En associant art et engagement, Awtis Rézistans entend faire de chaque acte de création, de chaque geste de solidarité et de chaque prise de parole publique une invitation à penser ensemble l’avenir de la Guadeloupe.
Marie-Georges Fayn
*EnVie-Santé (Environnement, Vie et santé) a été fondée en 2013, à l’initiative de médecins très inquiets de l’impact du chlordécone en particulier et des pesticides en général sur l’environnement et la santé des guadeloupéens.
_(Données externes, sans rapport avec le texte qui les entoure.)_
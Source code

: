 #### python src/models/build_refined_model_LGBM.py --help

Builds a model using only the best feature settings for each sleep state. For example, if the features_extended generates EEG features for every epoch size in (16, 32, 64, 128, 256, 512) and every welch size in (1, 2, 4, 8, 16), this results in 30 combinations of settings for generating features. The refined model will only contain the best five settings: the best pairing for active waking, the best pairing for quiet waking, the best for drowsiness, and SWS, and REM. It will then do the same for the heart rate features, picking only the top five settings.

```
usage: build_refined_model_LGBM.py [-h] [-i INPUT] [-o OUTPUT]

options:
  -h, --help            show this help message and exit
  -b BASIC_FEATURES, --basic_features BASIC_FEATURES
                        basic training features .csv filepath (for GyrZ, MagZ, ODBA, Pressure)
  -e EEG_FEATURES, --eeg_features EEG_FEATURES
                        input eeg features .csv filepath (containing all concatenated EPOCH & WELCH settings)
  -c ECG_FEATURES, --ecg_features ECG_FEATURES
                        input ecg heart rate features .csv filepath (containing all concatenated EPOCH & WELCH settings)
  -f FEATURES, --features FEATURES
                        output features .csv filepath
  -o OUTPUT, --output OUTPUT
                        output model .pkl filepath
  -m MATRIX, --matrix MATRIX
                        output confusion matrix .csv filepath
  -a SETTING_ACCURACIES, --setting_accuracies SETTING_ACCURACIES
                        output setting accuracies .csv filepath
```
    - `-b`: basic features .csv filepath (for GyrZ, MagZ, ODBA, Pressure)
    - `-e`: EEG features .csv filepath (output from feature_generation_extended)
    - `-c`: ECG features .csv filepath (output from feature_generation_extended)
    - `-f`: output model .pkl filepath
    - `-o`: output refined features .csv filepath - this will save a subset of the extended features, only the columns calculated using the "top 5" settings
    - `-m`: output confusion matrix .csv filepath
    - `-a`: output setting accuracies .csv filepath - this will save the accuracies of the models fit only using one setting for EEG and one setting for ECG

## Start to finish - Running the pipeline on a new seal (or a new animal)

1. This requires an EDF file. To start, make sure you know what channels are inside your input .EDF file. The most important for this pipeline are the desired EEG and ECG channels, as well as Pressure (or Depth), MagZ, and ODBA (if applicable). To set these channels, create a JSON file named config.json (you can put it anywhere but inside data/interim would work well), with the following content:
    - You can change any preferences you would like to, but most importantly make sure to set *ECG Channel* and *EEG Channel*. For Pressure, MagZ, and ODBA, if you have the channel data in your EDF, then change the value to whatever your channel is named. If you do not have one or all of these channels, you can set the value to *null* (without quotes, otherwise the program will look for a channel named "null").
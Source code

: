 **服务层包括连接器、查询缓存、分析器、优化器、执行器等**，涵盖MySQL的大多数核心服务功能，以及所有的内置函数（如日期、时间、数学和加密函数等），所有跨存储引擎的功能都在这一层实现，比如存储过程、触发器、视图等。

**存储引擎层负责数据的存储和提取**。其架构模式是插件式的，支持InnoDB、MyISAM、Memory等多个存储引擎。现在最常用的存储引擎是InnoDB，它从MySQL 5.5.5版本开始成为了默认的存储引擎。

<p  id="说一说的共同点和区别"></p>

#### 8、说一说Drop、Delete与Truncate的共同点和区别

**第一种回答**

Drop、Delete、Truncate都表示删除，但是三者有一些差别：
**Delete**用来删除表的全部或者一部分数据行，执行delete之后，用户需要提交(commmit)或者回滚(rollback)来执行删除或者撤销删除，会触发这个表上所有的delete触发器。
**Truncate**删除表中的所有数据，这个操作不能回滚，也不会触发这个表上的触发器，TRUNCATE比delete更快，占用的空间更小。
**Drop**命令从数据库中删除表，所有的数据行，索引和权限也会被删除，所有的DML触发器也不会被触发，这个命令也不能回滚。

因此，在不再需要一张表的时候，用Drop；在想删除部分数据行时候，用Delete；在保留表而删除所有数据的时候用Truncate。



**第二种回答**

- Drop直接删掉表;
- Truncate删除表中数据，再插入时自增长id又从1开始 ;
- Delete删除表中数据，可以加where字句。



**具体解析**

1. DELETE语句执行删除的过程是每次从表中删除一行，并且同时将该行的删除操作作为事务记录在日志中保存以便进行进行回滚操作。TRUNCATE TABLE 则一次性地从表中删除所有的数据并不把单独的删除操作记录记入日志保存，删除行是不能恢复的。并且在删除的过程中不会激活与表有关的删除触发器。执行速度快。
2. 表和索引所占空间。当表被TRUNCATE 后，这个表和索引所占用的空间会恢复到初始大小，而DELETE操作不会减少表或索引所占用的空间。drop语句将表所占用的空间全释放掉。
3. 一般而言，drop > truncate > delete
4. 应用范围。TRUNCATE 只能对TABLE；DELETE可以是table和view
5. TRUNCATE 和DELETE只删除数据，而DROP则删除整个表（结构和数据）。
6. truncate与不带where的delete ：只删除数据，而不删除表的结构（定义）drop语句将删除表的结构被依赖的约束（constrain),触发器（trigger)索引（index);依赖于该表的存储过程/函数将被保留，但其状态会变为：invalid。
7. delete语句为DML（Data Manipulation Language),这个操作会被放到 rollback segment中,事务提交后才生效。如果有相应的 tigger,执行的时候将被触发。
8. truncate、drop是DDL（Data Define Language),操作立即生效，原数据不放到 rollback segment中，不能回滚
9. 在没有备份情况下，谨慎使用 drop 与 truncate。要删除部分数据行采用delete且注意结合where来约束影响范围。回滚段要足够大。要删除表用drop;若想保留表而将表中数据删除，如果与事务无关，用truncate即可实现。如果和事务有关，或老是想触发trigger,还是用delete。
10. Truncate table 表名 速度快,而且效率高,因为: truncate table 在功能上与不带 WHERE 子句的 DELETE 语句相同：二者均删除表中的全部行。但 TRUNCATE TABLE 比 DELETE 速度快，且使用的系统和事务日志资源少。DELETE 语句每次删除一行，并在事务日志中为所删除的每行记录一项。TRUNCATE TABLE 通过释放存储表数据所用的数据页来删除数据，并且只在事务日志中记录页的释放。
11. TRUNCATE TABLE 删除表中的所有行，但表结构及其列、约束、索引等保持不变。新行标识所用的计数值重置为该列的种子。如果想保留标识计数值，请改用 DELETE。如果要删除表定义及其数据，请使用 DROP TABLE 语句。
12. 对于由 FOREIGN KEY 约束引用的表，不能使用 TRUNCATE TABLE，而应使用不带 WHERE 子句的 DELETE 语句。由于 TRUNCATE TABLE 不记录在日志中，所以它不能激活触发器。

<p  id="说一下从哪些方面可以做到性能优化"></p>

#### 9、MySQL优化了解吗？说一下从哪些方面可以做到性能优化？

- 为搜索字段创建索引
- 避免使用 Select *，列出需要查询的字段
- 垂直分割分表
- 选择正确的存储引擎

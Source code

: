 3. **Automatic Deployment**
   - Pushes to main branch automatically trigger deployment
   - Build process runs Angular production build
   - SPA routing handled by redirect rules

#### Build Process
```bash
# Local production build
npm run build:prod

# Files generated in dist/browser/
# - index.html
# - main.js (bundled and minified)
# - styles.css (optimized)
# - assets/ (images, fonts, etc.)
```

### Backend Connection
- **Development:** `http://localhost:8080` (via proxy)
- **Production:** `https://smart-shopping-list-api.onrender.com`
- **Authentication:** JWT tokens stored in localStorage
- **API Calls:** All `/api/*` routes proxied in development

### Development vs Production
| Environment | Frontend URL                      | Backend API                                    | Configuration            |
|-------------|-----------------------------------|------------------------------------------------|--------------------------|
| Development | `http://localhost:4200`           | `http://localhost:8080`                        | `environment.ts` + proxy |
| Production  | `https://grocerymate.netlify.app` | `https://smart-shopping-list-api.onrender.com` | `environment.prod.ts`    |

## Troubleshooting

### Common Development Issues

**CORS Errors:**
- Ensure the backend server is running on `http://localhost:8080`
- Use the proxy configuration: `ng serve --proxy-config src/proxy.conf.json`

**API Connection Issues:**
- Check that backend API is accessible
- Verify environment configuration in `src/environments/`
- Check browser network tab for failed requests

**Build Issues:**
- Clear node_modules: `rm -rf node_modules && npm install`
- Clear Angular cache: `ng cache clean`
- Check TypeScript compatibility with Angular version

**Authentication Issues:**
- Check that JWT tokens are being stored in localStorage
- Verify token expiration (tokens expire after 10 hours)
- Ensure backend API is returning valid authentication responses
**Le Chlordécone, un scandale environnemental, sanitaire et judiciaire
Le Chlordécone est un pesticide utilisé pour lutter contre les charançons dans les bananeraies de la Martinique et de la Guadeloupe de 1972 à 1993, alors que sa toxicité était connue depuis les années 1970 et même 1960 ou 1969 selon certaines sources et qu’il a été classé comme possible cancérogène dès 1979 par l’Organisation mondiale de la santé. Finalement interdit en 1990, le chlordécone a cependant continué à être utilisé aux Antilles jusqu’en 1993 par dérogations successives, signées par les ministres de l’agriculture français. Durant plus de vingt ans le chlordécone a contaminé sols, rivières, nappes phréatiques, bétail, milieu marin proche, poissons, crustacés, légumes-racines… et la population. Et ses effets délétères sur l’environnement et sur toute la chaîne alimentaire se poursuivront durant 700 ans, la molécule de ce perturbateur endocrinien étant très persistante.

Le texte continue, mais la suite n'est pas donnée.